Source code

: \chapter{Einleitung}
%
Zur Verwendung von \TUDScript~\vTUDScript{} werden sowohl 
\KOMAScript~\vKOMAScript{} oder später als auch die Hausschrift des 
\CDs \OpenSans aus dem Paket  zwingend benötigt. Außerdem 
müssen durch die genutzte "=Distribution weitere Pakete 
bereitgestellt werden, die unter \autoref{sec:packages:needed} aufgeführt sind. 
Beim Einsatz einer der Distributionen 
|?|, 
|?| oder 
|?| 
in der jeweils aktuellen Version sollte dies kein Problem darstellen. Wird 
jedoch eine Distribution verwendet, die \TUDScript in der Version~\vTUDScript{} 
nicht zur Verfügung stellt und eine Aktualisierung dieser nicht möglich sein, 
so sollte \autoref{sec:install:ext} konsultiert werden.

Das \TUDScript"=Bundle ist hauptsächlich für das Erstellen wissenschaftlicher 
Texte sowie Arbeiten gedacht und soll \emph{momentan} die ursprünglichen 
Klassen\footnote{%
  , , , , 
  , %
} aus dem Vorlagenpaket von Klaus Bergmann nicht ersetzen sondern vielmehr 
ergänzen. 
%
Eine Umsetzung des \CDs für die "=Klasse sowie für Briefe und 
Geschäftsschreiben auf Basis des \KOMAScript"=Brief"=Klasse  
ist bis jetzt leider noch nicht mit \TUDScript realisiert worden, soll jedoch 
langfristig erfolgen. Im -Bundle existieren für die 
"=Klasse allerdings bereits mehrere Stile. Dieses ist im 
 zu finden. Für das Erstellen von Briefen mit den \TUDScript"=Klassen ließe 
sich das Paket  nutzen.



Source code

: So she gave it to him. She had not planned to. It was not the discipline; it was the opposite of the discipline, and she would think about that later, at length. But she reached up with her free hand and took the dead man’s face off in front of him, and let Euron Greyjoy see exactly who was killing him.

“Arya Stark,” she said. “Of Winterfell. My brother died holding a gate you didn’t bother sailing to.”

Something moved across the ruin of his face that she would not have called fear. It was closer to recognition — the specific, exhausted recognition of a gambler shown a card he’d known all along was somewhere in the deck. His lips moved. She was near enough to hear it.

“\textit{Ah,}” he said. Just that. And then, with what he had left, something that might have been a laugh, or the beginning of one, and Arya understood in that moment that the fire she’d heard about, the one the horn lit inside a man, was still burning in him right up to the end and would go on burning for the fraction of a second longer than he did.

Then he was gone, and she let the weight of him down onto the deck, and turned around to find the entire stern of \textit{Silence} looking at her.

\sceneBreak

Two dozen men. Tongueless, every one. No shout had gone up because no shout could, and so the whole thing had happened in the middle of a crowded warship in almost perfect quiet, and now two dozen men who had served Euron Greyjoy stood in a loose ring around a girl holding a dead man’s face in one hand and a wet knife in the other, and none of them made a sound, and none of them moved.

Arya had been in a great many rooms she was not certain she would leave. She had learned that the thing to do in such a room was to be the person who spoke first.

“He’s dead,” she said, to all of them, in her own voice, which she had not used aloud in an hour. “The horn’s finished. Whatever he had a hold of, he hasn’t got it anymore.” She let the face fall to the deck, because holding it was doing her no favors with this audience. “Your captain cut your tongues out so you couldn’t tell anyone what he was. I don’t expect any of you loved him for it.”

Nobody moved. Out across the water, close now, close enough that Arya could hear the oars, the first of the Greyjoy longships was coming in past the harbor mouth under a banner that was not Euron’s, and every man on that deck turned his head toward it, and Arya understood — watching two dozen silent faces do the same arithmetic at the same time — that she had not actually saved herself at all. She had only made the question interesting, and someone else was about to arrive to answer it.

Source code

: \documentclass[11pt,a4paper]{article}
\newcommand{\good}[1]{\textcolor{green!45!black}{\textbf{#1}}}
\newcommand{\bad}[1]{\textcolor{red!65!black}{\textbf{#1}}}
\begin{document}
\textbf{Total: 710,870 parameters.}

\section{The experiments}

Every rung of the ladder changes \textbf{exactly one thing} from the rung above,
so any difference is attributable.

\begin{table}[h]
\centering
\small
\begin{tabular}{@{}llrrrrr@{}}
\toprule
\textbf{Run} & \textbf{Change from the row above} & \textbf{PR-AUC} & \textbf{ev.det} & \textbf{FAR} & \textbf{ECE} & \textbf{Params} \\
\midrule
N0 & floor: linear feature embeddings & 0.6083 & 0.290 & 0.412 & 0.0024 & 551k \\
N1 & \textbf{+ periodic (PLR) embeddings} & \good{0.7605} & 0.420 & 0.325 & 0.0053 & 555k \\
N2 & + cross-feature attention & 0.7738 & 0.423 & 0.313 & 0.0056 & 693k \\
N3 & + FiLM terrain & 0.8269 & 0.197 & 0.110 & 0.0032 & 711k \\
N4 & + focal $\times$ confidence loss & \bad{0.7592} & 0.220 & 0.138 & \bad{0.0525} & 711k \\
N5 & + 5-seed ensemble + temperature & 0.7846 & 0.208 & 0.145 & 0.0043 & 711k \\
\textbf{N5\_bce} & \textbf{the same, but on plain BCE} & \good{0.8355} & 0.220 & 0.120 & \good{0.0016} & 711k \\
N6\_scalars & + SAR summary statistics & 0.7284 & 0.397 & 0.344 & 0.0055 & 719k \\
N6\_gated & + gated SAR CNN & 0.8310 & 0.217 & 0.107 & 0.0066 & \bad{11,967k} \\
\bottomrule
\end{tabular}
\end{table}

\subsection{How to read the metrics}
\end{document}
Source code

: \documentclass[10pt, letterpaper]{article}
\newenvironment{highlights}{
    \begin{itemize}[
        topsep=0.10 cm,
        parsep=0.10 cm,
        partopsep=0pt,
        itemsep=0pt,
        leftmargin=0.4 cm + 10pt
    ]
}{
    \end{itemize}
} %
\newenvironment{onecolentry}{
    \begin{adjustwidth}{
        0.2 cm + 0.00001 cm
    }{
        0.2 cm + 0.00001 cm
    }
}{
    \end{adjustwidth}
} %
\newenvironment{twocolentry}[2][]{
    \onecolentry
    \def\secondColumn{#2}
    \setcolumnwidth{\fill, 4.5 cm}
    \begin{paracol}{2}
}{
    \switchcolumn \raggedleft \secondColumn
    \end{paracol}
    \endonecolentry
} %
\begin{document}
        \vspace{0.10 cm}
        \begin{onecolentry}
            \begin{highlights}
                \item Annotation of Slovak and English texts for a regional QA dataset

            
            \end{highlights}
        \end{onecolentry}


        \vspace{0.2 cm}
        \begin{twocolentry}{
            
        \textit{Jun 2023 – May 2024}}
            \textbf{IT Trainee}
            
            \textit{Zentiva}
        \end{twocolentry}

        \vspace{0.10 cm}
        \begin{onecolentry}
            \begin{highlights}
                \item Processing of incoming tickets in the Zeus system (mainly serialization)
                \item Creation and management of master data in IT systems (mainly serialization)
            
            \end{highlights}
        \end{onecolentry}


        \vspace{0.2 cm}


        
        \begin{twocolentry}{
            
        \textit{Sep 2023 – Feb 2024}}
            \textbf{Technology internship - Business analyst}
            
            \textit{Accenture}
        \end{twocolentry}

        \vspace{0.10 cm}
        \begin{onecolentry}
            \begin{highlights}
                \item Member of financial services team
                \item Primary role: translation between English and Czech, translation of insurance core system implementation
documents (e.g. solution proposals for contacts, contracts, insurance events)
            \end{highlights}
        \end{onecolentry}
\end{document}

**Task details:** Each line above where the word "Erstellen" occurs should be returned in full.

**Solution for this problem:**
Das \TUDScript"=Bundle ist hauptsächlich für das Erstellen wissenschaftlicher 
 zu finden. Für das Erstellen von Briefen mit den \TUDScript"=Klassen ließe 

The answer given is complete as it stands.